Development of the mass participation Ocean Swim Series in New Zealand: Interview with Scott Rice, Director, Quantum Events Ltd, Auckland, New Zealand
Paper 1
Measuring attendance: issues and implications for estimating the impact of free-to-view sports events
Larissa Davies , Sheffield Hallam University, UK
Richard Coleman, Sheffield Hallam University, UK
Girish Ramchandani, Sheffield Hallam University, UK
A feature of many non-elite sports events, especially those conducted in public places, is that they are free-to-view. The article focuses on the methodological issue of estimating spectator attendance at free-to-view events and the consequences for impact evaluation. Using empirical data from three case studies, the article outlines various approaches to measuring attendance and discusses the key issues and implications for evaluating free-to-view sports events.
Paper 2
The hidden benefits of non-elite mass participation sports events: an economic perspective
Richard Coleman , Sheffield Hallam University, UK
Girish Ramchandani, Sheffield Hallam University, UK
This paper examines the hidden financial benefits that non-elite events are capable of delivering for host cities. The paper provides examples of how mass participation (and other non-elite) events can generate substantial economic impacts comparable to and, in some cases greater than, those associated with elite events. The cost-effectiveness of mass participation events is discussed relative to major elite sports events,
Paper 3
Event image perceptions among active and passive sports tourists at marathon races
Kirstin Hallmann, University of Cologne, Germany
Kyriaki Kaplanidou, University of Florida, USA
Christoph Breuer, University of Cologne, Germany
Sports events are tourist attractions and their image components can relate to the destination image concept and structure. This study examined sports event images held by active and passive sports tourists at four marathon races in Germany. Some differences in the perception of event images were found for active and passive sports tourists as well as for different types of destinations. For active sports tourists, emotional, physical and organisational image associations were clustered closer. For passive sports tourists, social and historical image associations were clustered closer. The type of destination elicited different event images among active and passive sports tourists.
Paper 4
The role of gratitude in sponsorship: the case of participant sports
Yu Kyoum Kim, Florida State University, USA
Robert Smith, Florida State University, USA
Jeffrey D. James, Florida State University, USA
This paper proposes a framework that focuses on instilling feelings of gratitude within consumers. Participant sports events are often funded largely by sponsorship revenues, and their consumer base is considered to represent an identifiably unique market.
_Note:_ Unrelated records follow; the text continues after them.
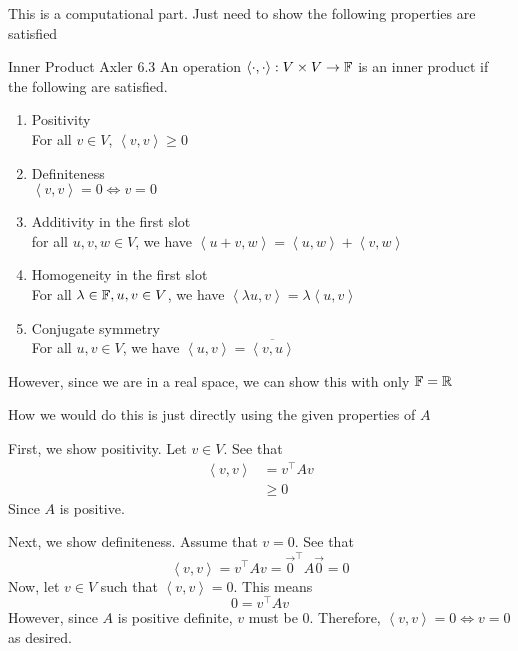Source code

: \documentclass[answers]{exam}
\newcommand{\ip}[1]{\left\langle#1\right\rangle}
\begin{document}
\begin{questions}
\begin{parts}
\begin{solution}
            This is a computational part. Just need to show the following properties are satisfied
            \begin{defin} Inner Product Axler 6.3
                An operation $\ip{\cdot,\cdot}:V\times V \rightarrow \F$ is an inner product if the
                following are satisfied.
                \begin{enumerate}
                    \item Positivity\\
                        For all $v\in V$, $\ip{v,v} \geq 0$
                    \item Definiteness\\
                        $\ip{v,v} = 0 \iff v=0$
                    \item Additivity in the first slot\\
                        for all $u,v,w\in V$, we have $\ip{u+v,w} = \ip{u,w} + \ip{v,w}$
                    \item Homogeneity in the first slot\\
                        For all $\lambda\in\mathbb{F}, u,v\in V$, we have $\ip{\lambda u,v} = \lambda\ip{u,v}$
                    \item Conjugate symmetry\\
                        For all $u,v\in V$, we have $\ip{u,v} = \overline{\ip{v,u}}$
                \end{enumerate}
            \end{defin}
            However, since we are in a real space, we can show this with only $\mathbb{F}=\mathbb{R}$

            How we would do this is just directly using the given properties of $A$


            First, we show positivity. Let $v\in V$. See that 
            \begin{align*}
                \ip{v,v} &= v^\top Av \\
                &\geq 0
            \end{align*}
            Since $A$ is positive.

            Next, we show definiteness. Assume that $v=0$. See that
            \[
                \ip{v,v} = v^\top Av = \vec{0}^\top A\vec{0} = 0
            \]
            Now, let $v\in V$ such that $\ip{v,v} = 0$. This means
            \[
                0 = v^\top Av
            \]
            However, since $A$ is positive definite, $v$ must be $0$. Therefore, $\ip{v,v} = 0 \iff v=0$ as 
            desired.


\end{solution}
\end{parts}
\end{questions}
\end{document}
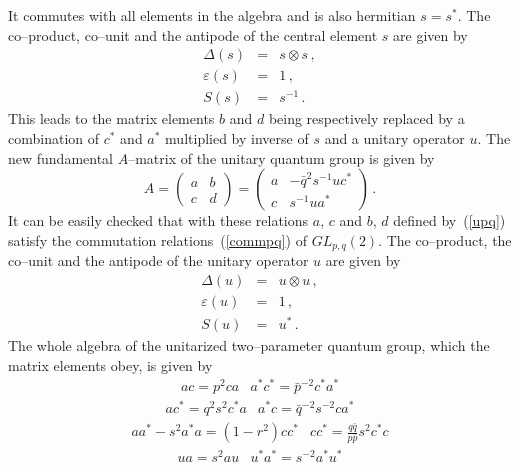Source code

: \documentclass[a4paper,12pt]{article}
\numberwithin{equation}{section}
\begin{document}
It commutes with all elements in the algebra and is also hermitian $s = s^\ast$.
The co--product, co--unit and the antipode of the central element $s$ are given by
\begin{eqnarray}
\Delta \left( s \right) &=& s \otimes s \label{Ds} \, , \\
\varepsilon \left( s \right) &=& 1 \, , \\
S \left( s \right) &=& s^{-1} \label{Ss} \, .  
\end{eqnarray}
This leads to the matrix elements $b$ and $d$ being respectively replaced by
  a combination of $c^\ast$ and $a^\ast$ multiplied by inverse of $s$ and a unitary operator $u$.
 The new fundamental $A$--matrix of the unitary
  quantum group is given by
\begin{equation}\label{upq}
A = \left(
\begin{array}{cc}
a & b \\
c & d
\end{array}
\right) = \left(
\begin{array}{cc}
a & - \bar q^2 s^{-1} u c^\ast \\
c & s^{-1} u a^\ast
\end{array}
\right) \, .
\end{equation}
It can be easily checked that with these relations $a$, $c$ and $b$, $d$ defined by~(\ref{upq})
 satisfy the commutation relations~(\ref{commpq}) of $GL_{p,q}\left( 2 \right)$.
The co--product, the co--unit and the antipode of the unitary operator $u$ are given by
\begin{eqnarray}
\Delta \left(u \right) &=& u \otimes u \label{Du} \, , \\
\varepsilon \left( u \right) &=& 1 \, , \\ 
S \left( u \right) &=& u^\ast \label{Su} \, .
\end{eqnarray}
The whole algebra of the unitarized two--parameter quantum group, which the matrix elements obey, is given by
$$
\begin{array}{cc}
a c = p^2  c a & a^\ast c^\ast = \bar p ^{-2} c^\ast a^\ast 
\end{array}
$$
$$
\begin{array}{cc}
a c^\ast = q^2 s^2 c^\ast a & a^\ast c = \bar q ^{-2} s^{-2} c a^\ast 
\end{array}
$$
$$
\begin{array}{cc}
a a^\ast - s^2 a^\ast a = \left( 1 -r^2\right) c c^\ast & c c^\ast = \frac{q \bar q}{p \bar p} s^2 c^\ast c 
\end{array}
$$
$$
\begin{array}{cc}
u a = s^2 a u & u^\ast a^\ast = s^{-2} a^\ast u^\ast 
\end{array}
$$
\end{document}
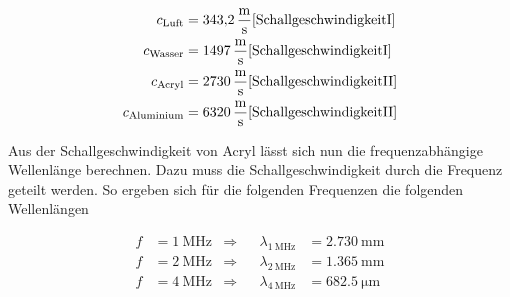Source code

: \begin{align}
    c_\text{Luft}   &= \qty{343,2}{\meter \per \second}    \text{\cite{SchallgeschwindigkeitI}}     \\
    c_\text{Wasser} &= \qty{1497}{\meter \per \second}     \text{\cite{SchallgeschwindigkeitI}}    \\
    c_\text{Acryl}  &= \qty{2730}{\meter \per \second}     \text{\cite{SchallgeschwindigkeitII}}    \\
    c_\text{Aluminium} &= \qty{6320}{\meter \per \second}  \text{\cite{SchallgeschwindigkeitII}}     \\
\end{align}

\noindent Aus der Schallgeschwindigkeit von Acryl lässt sich nun die frequenzabhängige Wellenlänge berechnen. 
Dazu muss die Schallgeschwindigkeit durch die Frequenz geteilt werden. So ergeben sich für die folgenden Frequenzen 
die folgenden Wellenlängen

\begin{align}
    f &= \qty{1}{\mega \hertz} & \Rightarrow& & \lambda_{\qty{1}{\mega \hertz}} &= \qty{2,730}{\milli \meter}   \\
    f &= \qty{2}{\mega \hertz} & \Rightarrow& & \lambda_{\qty{2}{\mega \hertz}} &= \qty{1,365}{\milli \meter}   \\
    f &= \qty{4}{\mega \hertz} & \Rightarrow& & \lambda_{\qty{4}{\mega \hertz}} &= \qty{682,5}{\micro \meter}   \\
\end{align}



%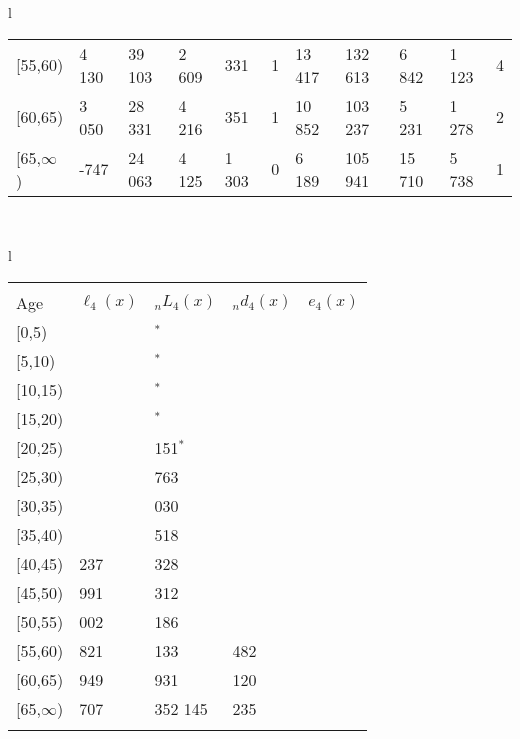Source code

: \documentclass[
]{article}
\begin{document}
\begin{table}
\begin{tabular}[t]{l}
\begin{tabular}
{}[55,60) & 4 130 & 39 103 & 2 609 & 331 & 1 & 13 417 & 132 613 & 6 842 & 1 123 & 4\\
{}[60,65) & 3 050 & 28 331 & 4 216 & 351 & 1 & 10 852 & 103 237 & 5 231 & 1 278 & 2\\
{}[65,$\infty$) & -747 & 24 063 & 4 125 & 1 303 & 0 & 6 189 & 105 941 & 15 710 & 5 738 & 1\\
\end{tabular}\\
\end{tabular}
\centering
\begin{tabular}[t]{l}
\hline
\begin{tabular}{>{\raggedright\arraybackslash}p{.43in}>{\raggedleft\arraybackslash}p{1.3in}>{\raggedleft\arraybackslash}p{1.3in}>{\raggedleft\arraybackslash}p{1.3in}>{\raggedleft\arraybackslash}p{1.3in}}
\toprule
\multicolumn{1}{c}{ } & \multicolumn{4}{c}{(4) Lost both} \\
\cmidrule(l{3pt}r{3pt}){2-5}
Age & $\ell_{4}(x)$ & ${}_nL_{4}(x)$ & ${}_nd_{4}(x)$ & $e_{4}(x)$\\
\midrule
{}[0,5) & 0 & 0$^{*}$ & 0 & 20\\
{}[5,10) & 0 & 705$^{*}$ & 0 & 20\\
{}[10,15) & 126 & 311$^{*}$ & 0 & 20\\
{}[15,20) & 225 & 692$^{*}$ & 0 & 20\\
{}[20,25) & 224 & 1 151$^{*}$ & 1 & 20\\
\addlinespace
{}[25,30) & 223 & 1 763 & 2 & 20\\
{}[30,35) & 456 & 8 030 & 14 & 20\\
{}[35,40) & 765 & 11 518 & 25 & 20\\
{}[40,45) & 2 237 & 21 328 & 59 & 20\\
{}[45,50) & 3 991 & 48 312 & 185 & 20\\
\addlinespace
{}[50,55) & 9 002 & 103 186 & 579 & 20\\
{}[55,60) & 17 821 & 175 133 & 1 482 & 20\\
{}[60,65) & 25 949 & 251 931 & 3 120 & 19\\
{}[65,$\infty$) & 32 707 & 1 352 145 & 73 235 & 17\\
\bottomrule
\multicolumn{5}{l}{\rule{0pt}{1em}\textsuperscript{*} Based on an estimated from SIPP with less than 10 respondents in the numerator.}\\
\end{tabular}\\
\end{tabular}
\end{table}
\end{document}
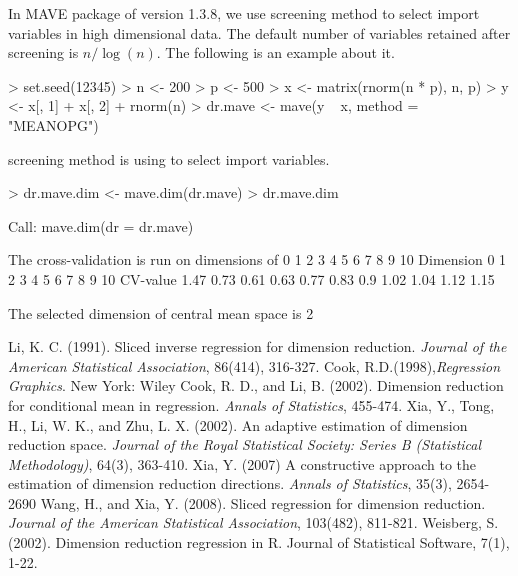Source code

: \documentclass{article}
\begin{document}
In MAVE package of version 1.3.8, we use screening method to select import variables in high dimensional data. The default number of variables retained after screening is $n/\log(n)$. The following is an example about it.
\begin{Schunk}
\begin{Sinput}
> set.seed(12345)
> n <- 200
> p <- 500
> x <- matrix(rnorm(n * p), n, p)
> y <- x[, 1] + x[, 2] + rnorm(n)
> dr.mave <- mave(y ~ x, method = "MEANOPG")
\end{Sinput}
\begin{Soutput}
screening method is using to select import variables.
\end{Soutput}
\begin{Sinput}
> dr.mave.dim <- mave.dim(dr.mave)
> dr.mave.dim
\end{Sinput}
\begin{Soutput}
Call:
mave.dim(dr = dr.mave)

The cross-validation is run on dimensions of 0 1 2 3 4 5 6 7 8 9 10 
Dimension	0 	1 	2 	3 	4 	5 	6 	7 	8 	9 	10 	
CV-value	1.47 	0.73 	0.61 	0.63 	0.77 	0.83 	0.9 	1.02 	1.04 	1.12 	1.15 	

The selected dimension of  central mean space  is  2
\end{Soutput}
\end{Schunk}
\begin{thebibliography}{9}
Li, K. C. (1991). Sliced inverse regression for dimension reduction. \textit{Journal of the American Statistical Association}, 86(414), 316-327.
Cook, R.D.(1998),\textit{Regression Graphics}. New York: Wiley
Cook, R. D., and Li, B. (2002). Dimension reduction for conditional mean in regression. \textit{Annals of Statistics}, 455-474.
  Xia, Y., Tong, H., Li, W. K., and Zhu, L. X. (2002). An adaptive estimation of dimension reduction space. \textit{Journal of the Royal Statistical Society: Series B (Statistical Methodology)}, 64(3), 363-410.
Xia, Y. (2007) A constructive approach to the estimation of dimension reduction directions.  \textit{Annals of Statistics}, 35(3), 2654-2690
 Wang, H., and Xia, Y. (2008). Sliced regression for dimension reduction. \textit{Journal of the American Statistical Association}, 103(482), 811-821.
Weisberg, S. (2002). Dimension reduction regression in R. Journal of Statistical Software, 7(1), 1-22.
\end{thebibliography}
\end{document}
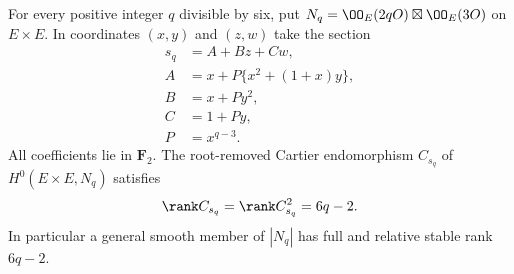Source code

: \begin{lemma}
\label{lem:DE-A3-ss-uniform-sparse}
For every positive integer $q$ divisible by six, put
$N_q=\OO_E(2qO)\boxtimes\OO_E(3O)$ on $E\times E$.
In coordinates $(x,y)$ and $(z,w)$ take the section
\[
\begin{split}
 s_q&=A+Bz+Cw,\\
 A&=x+P\{x^2+(1+x)y\},\\
 B&=x+Py^2,\\
 C&=1+Py,\\
 P&=x^{q-3}.
\end{split}
\]
All coefficients lie in $\mathbf F_2$.  The root-removed Cartier
endomorphism $C_{s_q}$ of $H^0(E\times E,N_q)$ satisfies
\[
             \rank C_{s_q}=\rank C_{s_q}^2=6q-2.
\]
In particular a general smooth member of $|N_q|$ has full and relative
stable rank $6q-2$.
\end{lemma}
These conditions are argued to be favourable for integrating a gratitude framework. A model is presented that depicts gratitude as a mediating mechanism within a reciprocal relationship between the sponsor and the consumers. It includes purchase intentions as the behavioural outcome of gratitude. The findings suggest that incorporating feelings of gratitude may prove to be advantageous for potential sponsors within the participant sports industry.
Paper 5
Marketing murderball: the influence of spectator motivation factors on sports consumption behaviours of wheelchair rugby spectators
Kevin K Byon, University of Georgia, USA
Michael Cottingham II, University of Southern Mississippi, USA
Michael S. Carroll, University of Southern Mississippi, USA
This study examines the relationship between spectator motivation and sports consumption behaviours in the context of an adaptive sport. Respondents were spectators from five matches held in the Midwest United States involving registered United States Quad Rugby Association teams. The Motivation Scale for Sport Consumption (MSSC; Trail & James, 2001) was adapted to measure spectator motivation and predict repatronage intentions and online media consumption among wheelchair rugby spectators. Results indicated that two spectator motivation factors, physical skill and knowledge, were related to repatronage intentions. In addition, knowledge and vicarious achievement were found to be related to online media consumption.